The result should be an exact copy of the entries below, free of pictures.
____________________
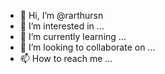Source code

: - 👋 Hi, I’m @rarthursn
- 👀 I’m interested in ...
- 🌱 I’m currently learning ...
- 💞️ I’m looking to collaborate on ...
- 📫 How to reach me ...

<!---
rarthursn/rarthursn is a ✨ special ✨ repository because its `README.md` (this file) appears on your GitHub profile.
You can click the Preview link to take a look at your changes.
--->
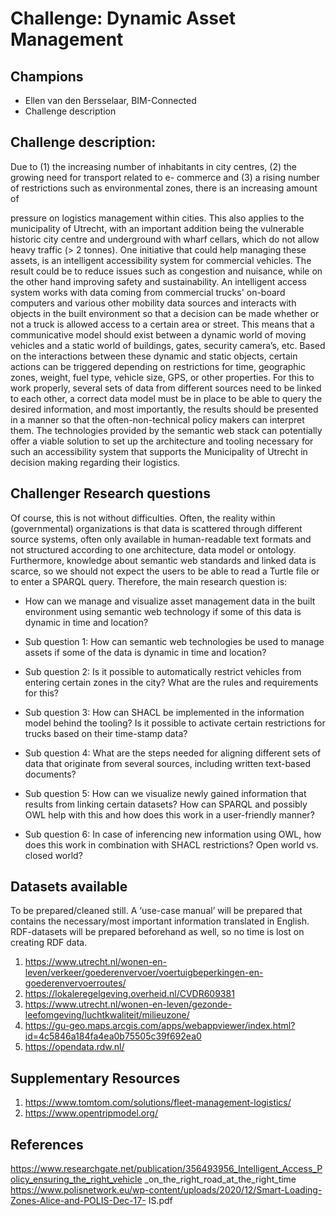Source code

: # Challenge: Dynamic Asset Management
## Champions
- Ellen van den Bersselaar, BIM-Connected
- Challenge description

## Challenge description:
Due to (1) the increasing number of inhabitants in city centres, (2) the growing need for transport related to e-
commerce and (3) a rising number of restrictions such as environmental zones, there is an increasing amount of

pressure on logistics management within cities. This also applies to the municipality of Utrecht, with an
important addition being the vulnerable historic city centre and underground with wharf cellars, which do not
allow heavy traffic (> 2 tonnes). One initiative that could help managing these assets, is an intelligent accessibility
system for commercial vehicles. The result could be to reduce issues such as congestion and nuisance, while on
the other hand improving safety and sustainability.
An intelligent access system works with data coming from commercial trucks' on-board computers and various
other mobility data sources and interacts with objects in the built environment so that a decision can be made
whether or not a truck is allowed access to a certain area or street. This means that a communicative model
should exist between a dynamic world of moving vehicles and a static world of buildings, gates, security
camera’s, etc. Based on the interactions between these dynamic and static objects, certain actions can be
triggered depending on restrictions for time, geographic zones, weight, fuel type, vehicle size, GPS, or other
properties.
For this to work properly, several sets of data from different sources need to be linked to each other, a correct
data model must be in place to be able to query the desired information, and most importantly, the results
should be presented in a manner so that the often-non-technical policy makers can interpret them. The
technologies provided by the semantic web stack can potentially offer a viable solution to set up the architecture
and tooling necessary for such an accessibility system that supports the Municipality of Utrecht in decision
making regarding their logistics.
## Challenger Research questions
Of course, this is not without difficulties. Often, the reality within (governmental) organizations is that data is
scattered through different source systems, often only available in human-readable text formats and not
structured according to one architecture, data model or ontology. Furthermore, knowledge about semantic web
standards and linked data is scarce, so we should not expect the users to be able to read a Turtle file or to enter
a SPARQL query. Therefore, the main research question is:
- How can we manage and visualize asset management data in the built environment using semantic web
technology if some of this data is dynamic in time and location?

- Sub question 1: How can semantic web technologies be used to manage assets if some of the data is dynamic in
time and location?
- Sub question 2: Is it possible to automatically restrict vehicles from entering certain zones in the city? What are
the rules and requirements for this?
- Sub question 3: How can SHACL be implemented in the information model behind the tooling? Is it possible to
activate certain restrictions for trucks based on their time-stamp data?
- Sub question 4: What are the steps needed for aligning different sets of data that originate from several sources,
including written text-based documents?
- Sub question 5: How can we visualize newly gained information that results from linking certain datasets? How can SPARQL and possibly OWL help with this and how does this work in a user-friendly manner?
- Sub question 6: In case of inferencing new information using OWL, how does this work in combination with
SHACL restrictions? Open world vs. closed world?

## Datasets available
To be prepared/cleaned still. A ‘use-case manual’ will be prepared that contains the necessary/most important
information translated in English. RDF-datasets will be prepared beforehand as well, so no time is lost on creating
RDF data.

1. https://www.utrecht.nl/wonen-en-leven/verkeer/goederenvervoer/voertuigbeperkingen-en-goederenvervoerroutes/
2. https://lokaleregelgeving.overheid.nl/CVDR609381
3. https://www.utrecht.nl/wonen-en-leven/gezonde-leefomgeving/luchtkwaliteit/milieuzone/
4. https://gu-geo.maps.arcgis.com/apps/webappviewer/index.html?id=4c5846a184fa4ea0b75505c39f692ea0
5. https://opendata.rdw.nl/

## Supplementary Resources
1. https://www.tomtom.com/solutions/fleet-management-logistics/
2. https://www.opentripmodel.org/

## References
https://www.researchgate.net/publication/356493956_Intelligent_Access_Policy_ensuring_the_right_vehicle
_on_the_right_road_at_the_right_time
https://www.polisnetwork.eu/wp-content/uploads/2020/12/Smart-Loading-Zones-Alice-and-POLIS-Dec-17-
IS.pdf
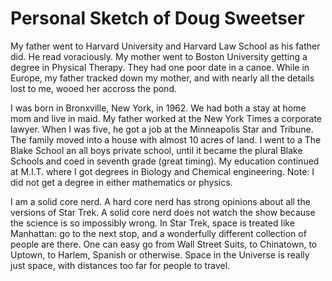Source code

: # Personal Sketch of Doug Sweetser

My father went to Harvard University and Harvard Law School as his father did.
He read voraciously. My mother went to Boston University getting a degree in
Physical Therapy. They had one poor date in a canoe. While in Europe, my father
tracked down my mother, and with nearly all the details lost to me, wooed her
accross the pond.

I was born in Bronxville, New York, in 1962. We had both a stay at home mom and
live in maid. My father worked at the New York Times a corporate lawyer. When I
was five, he got a job at the Minneapolis Star and Tribune. The family moved
into a house with almost 10 acres of land. I went to a The Blake School an all
boys private school, until it became the plural Blake Schools and coed in
seventh grade (great timing). My education continued at M.I.T. where I got
degrees in Biology and Chemical engineering. Note: I did not get a degree in
either mathematics or physics.

I am a solid core nerd. A hard core nerd has strong opinions about all the
versions of Star Trek. A solid core nerd does not watch the show because the
science is so impossibly wrong. In Star Trek, space is treated like Manhattan:
go to the next stop, and a wonderfully different collection of people are
there. One can easy go from Wall Street Suits, to Chinatown, to Uptown, to
Harlem, Spanish or otherwise. Space in the Universe is really just space, with
distances too far for people to travel.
____________________
PROBLEM SOLUTION
Source code

: - 👋 Hi, I’m @rarthursn
- 👀 I’m interested in ...
- 🌱 I’m currently learning ...
- 💞️ I’m looking to collaborate on ...
- 📫 How to reach me ...

<!---
rarthursn/rarthursn is a ✨ special ✨ repository because its `README.md` (this file) appears on your GitHub profile.
You can click the Preview link to take a look at your changes.
--->
Source code

: # Challenge: Dynamic Asset Management
## Champions
- Ellen van den Bersselaar, BIM-Connected
- Challenge description

## Challenge description:
Due to (1) the increasing number of inhabitants in city centres, (2) the growing need for transport related to e-
commerce and (3) a rising number of restrictions such as environmental zones, there is an increasing amount of

pressure on logistics management within cities. This also applies to the municipality of Utrecht, with an
important addition being the vulnerable historic city centre and underground with wharf cellars, which do not
allow heavy traffic (> 2 tonnes). One initiative that could help managing these assets, is an intelligent accessibility
system for commercial vehicles. The result could be to reduce issues such as congestion and nuisance, while on
the other hand improving safety and sustainability.
An intelligent access system works with data coming from commercial trucks' on-board computers and various
other mobility data sources and interacts with objects in the built environment so that a decision can be made
whether or not a truck is allowed access to a certain area or street. This means that a communicative model
should exist between a dynamic world of moving vehicles and a static world of buildings, gates, security
camera’s, etc. Based on the interactions between these dynamic and static objects, certain actions can be
triggered depending on restrictions for time, geographic zones, weight, fuel type, vehicle size, GPS, or other
properties.
For this to work properly, several sets of data from different sources need to be linked to each other, a correct
data model must be in place to be able to query the desired information, and most importantly, the results
should be presented in a manner so that the often-non-technical policy makers can interpret them. The
technologies provided by the semantic web stack can potentially offer a viable solution to set up the architecture
and tooling necessary for such an accessibility system that supports the Municipality of Utrecht in decision
making regarding their logistics.
## Challenger Research questions
Of course, this is not without difficulties. Often, the reality within (governmental) organizations is that data is
scattered through different source systems, often only available in human-readable text formats and not
structured according to one architecture, data model or ontology. Furthermore, knowledge about semantic web
standards and linked data is scarce, so we should not expect the users to be able to read a Turtle file or to enter
a SPARQL query. Therefore, the main research question is:
- How can we manage and visualize asset management data in the built environment using semantic web
technology if some of this data is dynamic in time and location?

- Sub question 1: How can semantic web technologies be used to manage assets if some of the data is dynamic in
time and location?
- Sub question 2: Is it possible to automatically restrict vehicles from entering certain zones in the city? What are
the rules and requirements for this?
- Sub question 3: How can SHACL be implemented in the information model behind the tooling? Is it possible to
activate certain restrictions for trucks based on their time-stamp data?
- Sub question 4: What are the steps needed for aligning different sets of data that originate from several sources,
including written text-based documents?
- Sub question 5: How can we visualize newly gained information that results from linking certain datasets? How can SPARQL and possibly OWL help with this and how does this work in a user-friendly manner?
- Sub question 6: In case of inferencing new information using OWL, how does this work in combination with
SHACL restrictions? Open world vs. closed world?

## Datasets available
To be prepared/cleaned still. A ‘use-case manual’ will be prepared that contains the necessary/most important
information translated in English. RDF-datasets will be prepared beforehand as well, so no time is lost on creating
RDF data.

1. https://www.utrecht.nl/wonen-en-leven/verkeer/goederenvervoer/voertuigbeperkingen-en-goederenvervoerroutes/
2. https://lokaleregelgeving.overheid.nl/CVDR609381
3. https://www.utrecht.nl/wonen-en-leven/gezonde-leefomgeving/luchtkwaliteit/milieuzone/
4. https://gu-geo.maps.arcgis.com/apps/webappviewer/index.html?id=4c5846a184fa4ea0b75505c39f692ea0
5. https://opendata.rdw.nl/

## Supplementary Resources
1. https://www.tomtom.com/solutions/fleet-management-logistics/
2. https://www.opentripmodel.org/

## References
https://www.researchgate.net/publication/356493956_Intelligent_Access_Policy_ensuring_the_right_vehicle
_on_the_right_road_at_the_right_time
https://www.polisnetwork.eu/wp-content/uploads/2020/12/Smart-Loading-Zones-Alice-and-POLIS-Dec-17-
IS.pdf
Source code

: # Personal Sketch of Doug Sweetser

My father went to Harvard University and Harvard Law School as his father did.
He read voraciously. My mother went to Boston University getting a degree in
Physical Therapy. They had one poor date in a canoe. While in Europe, my father
tracked down my mother, and with nearly all the details lost to me, wooed her
accross the pond.

I was born in Bronxville, New York, in 1962. We had both a stay at home mom and
live in maid. My father worked at the New York Times a corporate lawyer. When I
was five, he got a job at the Minneapolis Star and Tribune. The family moved
into a house with almost 10 acres of land. I went to a The Blake School an all
boys private school, until it became the plural Blake Schools and coed in
seventh grade (great timing). My education continued at M.I.T. where I got
degrees in Biology and Chemical engineering. Note: I did not get a degree in
either mathematics or physics.

I am a solid core nerd. A hard core nerd has strong opinions about all the
versions of Star Trek. A solid core nerd does not watch the show because the
science is so impossibly wrong. In Star Trek, space is treated like Manhattan:
go to the next stop, and a wonderfully different collection of people are
there. One can easy go from Wall Street Suits, to Chinatown, to Uptown, to
Harlem, Spanish or otherwise. Space in the Universe is really just space, with
distances too far for people to travel.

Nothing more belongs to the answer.